Context-augmented convolutional neural networks for twitter sarcasm detection
Introduction
With the development of social media, twitter has become one of the most popular micro-blog services. There are large amounts of valuable information in twitter. So sentiment analysis and data mining based on twitter data has become a heated research topic [1], [2], [3]. Recently, sentiment analysis in twitter has received extensively attentions [4], [5], [6]. The purpose of twitter sentiment analysis is to automatically analyze the polarity of a tweet. However, sarcastic utterance in twitter can transform the polarity of positive or negative utterance into its opposite. To some extent, this affects the performance of sentiment analysis task. So it is very important to distinguish sarcastic statement from the utterances with positive or negative polarity.

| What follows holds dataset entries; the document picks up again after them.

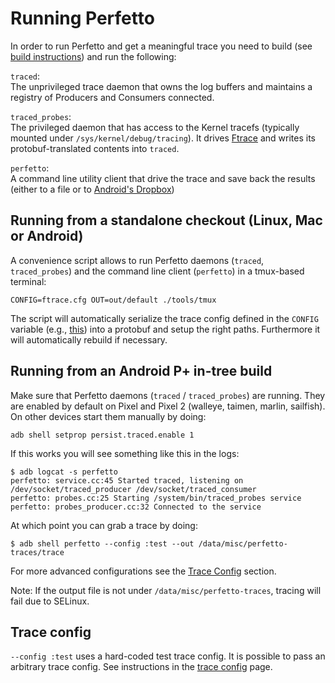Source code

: # Running Perfetto

In order to run Perfetto and get a meaningful trace you need to build
(see [build instructions](build-instructions.md)) and run the following:

`traced`:  
The unprivileged trace daemon that owns the log buffers and maintains
a registry of Producers and Consumers connected.

`traced_probes`:  
The privileged daemon that has access to the Kernel tracefs
(typically mounted under `/sys/kernel/debug/tracing`). It drives
[Ftrace](https://source.android.com/devices/tech/debug/ftrace) and writes its
protobuf-translated contents into `traced`.

`perfetto`:  
A command line utility client that drive the trace and save back
the results (either to a file or to [Android's Dropbox][dropbox])

Running from a standalone checkout (Linux, Mac or Android)
-------------------------------------------------------------
A convenience script allows to run Perfetto daemons (`traced`, `traced_probes`)
and the command line client (`perfetto`) in a tmux-based terminal:
```
CONFIG=ftrace.cfg OUT=out/default ./tools/tmux
```

The script will automatically serialize the trace config defined in the
`CONFIG` variable (e.g., [this](https://android.googlesource.com/platform/external/perfetto/+/master/test/configs/ftrace.cfg)) into a protobuf and setup the right paths.
Furthermore it will automatically rebuild if necessary.

Running from an Android P+ in-tree build
----------------------------------------
Make sure that Perfetto daemons (`traced` / `traced_probes`) are running.
They are enabled by default on Pixel and Pixel 2 (walleye, taimen, marlin,
sailfish). On other devices start them manually by doing:
```
adb shell setprop persist.traced.enable 1
```

If this works you will see something like this in the logs:
```
$ adb logcat -s perfetto
perfetto: service.cc:45 Started traced, listening on /dev/socket/traced_producer /dev/socket/traced_consumer
perfetto: probes.cc:25 Starting /system/bin/traced_probes service
perfetto: probes_producer.cc:32 Connected to the service
```

At which point you can grab a trace by doing:

```
$ adb shell perfetto --config :test --out /data/misc/perfetto-traces/trace
```

For more advanced configurations see the [Trace Config](#trace-config) section.

Note: If the output file is not under `/data/misc/perfetto-traces`, tracing will
fail due to SELinux.


Trace config
------------
`--config :test` uses a hard-coded test trace config. It is possible to pass
an arbitrary trace config. See instructions in the
[trace config](trace-config.md) page.


[dropbox]: https://developer.android.com/reference/android/os/DropBoxManager.html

Twitter sarcasm detection has attracted increasing research in the past few years [7], [8], [9], [10], [11]. Generally, twitter sarcasm detection task is regarded as a classification problem. Previous work mainly focuses on designing effective features to improve the detection performance according to the tweet content itself. For example, Barbieri et al., uses rich linguistically-motivated features from the target tweet for twitter sarcasm detection [12]. Typically, the used features refer to lexical features (n-gram information), punctuation marks, quotes, emoticons, pronunciations, tweet sentiment information, and word sentiment formation. Moreover, some work tries to design more sophisticated features by using external resources. The used features include POS (Part of Speech) tags, Brown clusters and dependency-based tree structures [13].
The above work has two limitations. First, these work relies on discrete models, requiring large number of manual features, which can be expensive to obtain. Second, these work focuses on designing rich features according to the target tweet itself, which does not utilize contextual information regarding the target tweet or the tweet author. This limits the performance of the task. However, tweets may contain some available contextual information, which includes a conversation or the history tweets of the tweet author. For example, given the following tweet posted by Erik_in_Raleigh, which cites syydsand and gretchlol:
- •
Erik_in_Raleigh: @syydsand @gretchlol this seems like a lie, do you no longer associate with yourself?
Does the tweet tend to sarcastic? It is very hard to know if no contextual information is available. However, if contextual information is given, which is shown as follows:
- •
syydsand: I literally will not associate myself with anyone who lies. worst quality ever. (2015-01-26 03:32:57)
- •
Erik_in_Raleigh: @syydsand @gretchlol this seems like a lie, do you no longer associate with yourself? (2015-01-26 03:53:44)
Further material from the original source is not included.